* [WORK INSTRUCTION]:
In the material below, find every line containing the string "each" and return it.

[[ AVAILABLE DATA, beginning ]]

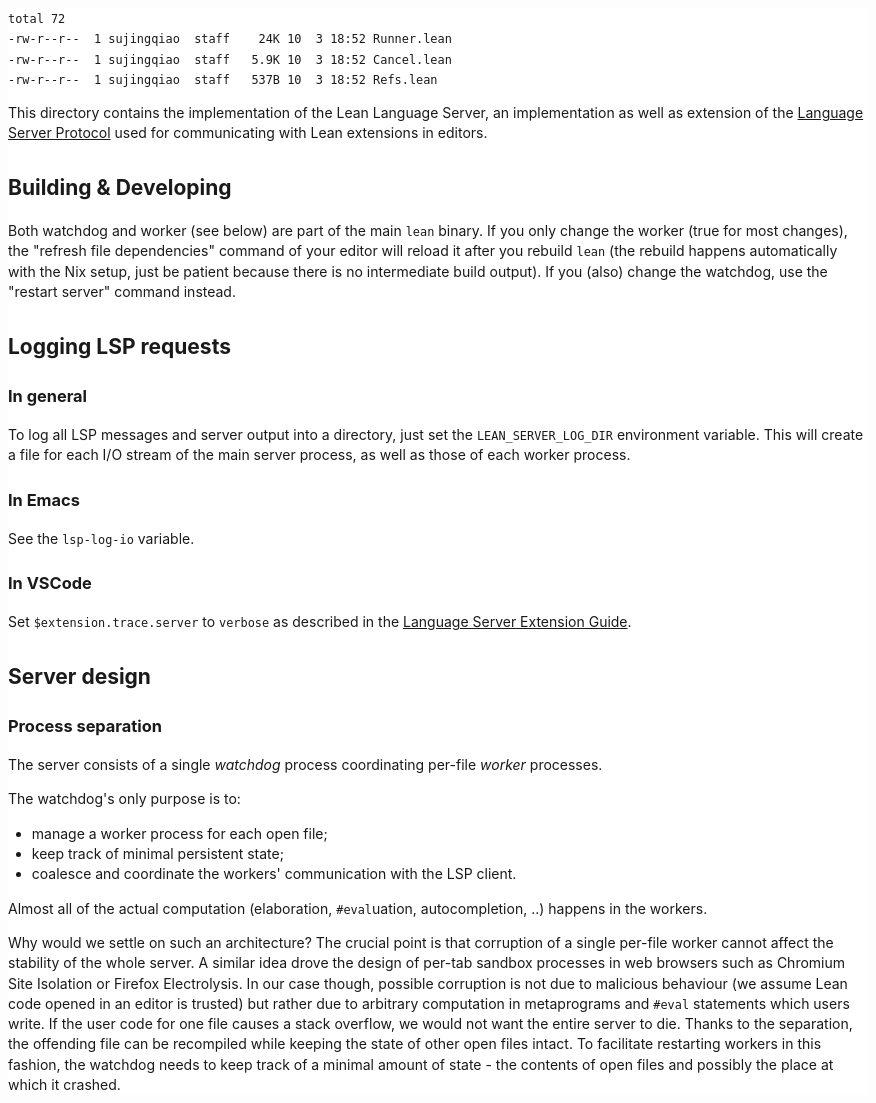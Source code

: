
 ```text 
total 72
-rw-r--r--  1 sujingqiao  staff    24K 10  3 18:52 Runner.lean
-rw-r--r--  1 sujingqiao  staff   5.9K 10  3 18:52 Cancel.lean
-rw-r--r--  1 sujingqiao  staff   537B 10  3 18:52 Refs.lean
```

This directory contains the implementation of the Lean Language Server, an implementation as well as extension of the [Language Server Protocol](https://microsoft.github.io/language-server-protocol/) used for communicating with Lean extensions in editors.

## Building & Developing

Both watchdog and worker (see below) are part of the main `lean` binary.
If you only change the worker (true for most changes), the "refresh file dependencies" command of your editor will reload it after you rebuild `lean` (the rebuild happens automatically with the Nix setup, just be patient because there is no intermediate build output).
If you (also) change the watchdog, use the "restart server" command instead.

## Logging LSP requests

### In general

To log all LSP messages and server output into a directory, just set the `LEAN_SERVER_LOG_DIR` environment variable. This will create a file for each I/O stream of the main server process, as well as those of each worker process.

### In Emacs

See the `lsp-log-io` variable.

### In VSCode

Set `$extension.trace.server` to `verbose` as described in the [Language Server Extension Guide](https://code.visualstudio.com/api/language-extensions/language-server-extension-guide#logging-support-for-language-server).

## Server design

### Process separation

The server consists of a single *watchdog* process coordinating per-file *worker* processes.

The watchdog's only purpose is to:
- manage a worker process for each open file;
- keep track of minimal persistent state;
- coalesce and coordinate the workers' communication with the LSP client.

Almost all of the actual computation (elaboration, `#eval`uation, autocompletion, ..) happens in the workers.

Why would we settle on such an architecture? The crucial point is that corruption of a single per-file worker cannot affect the stability of the whole server. A similar idea drove the design of per-tab sandbox processes in web browsers such as Chromium Site Isolation or Firefox Electrolysis. In our case though, possible corruption is not due to malicious behaviour (we assume Lean code opened in an editor is trusted) but rather due to arbitrary computation in metaprograms and `#eval` statements which users write. If the user code for one file causes a stack overflow, we would not want the entire server to die. Thanks to the separation, the offending file can be recompiled while keeping the state of other open files intact. To facilitate restarting workers in this fashion, the watchdog needs to keep track of a minimal amount of state - the contents of open files and possibly the place at which it crashed.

[[ AVAILABLE DATA, end ]]

* [EXPECTED OUTPUT]:
To log all LSP messages and server output into a directory, just set the `LEAN_SERVER_LOG_DIR` environment variable. This will create a file for each I/O stream of the main server process, as well as those of each worker process.
- manage a worker process for each open file;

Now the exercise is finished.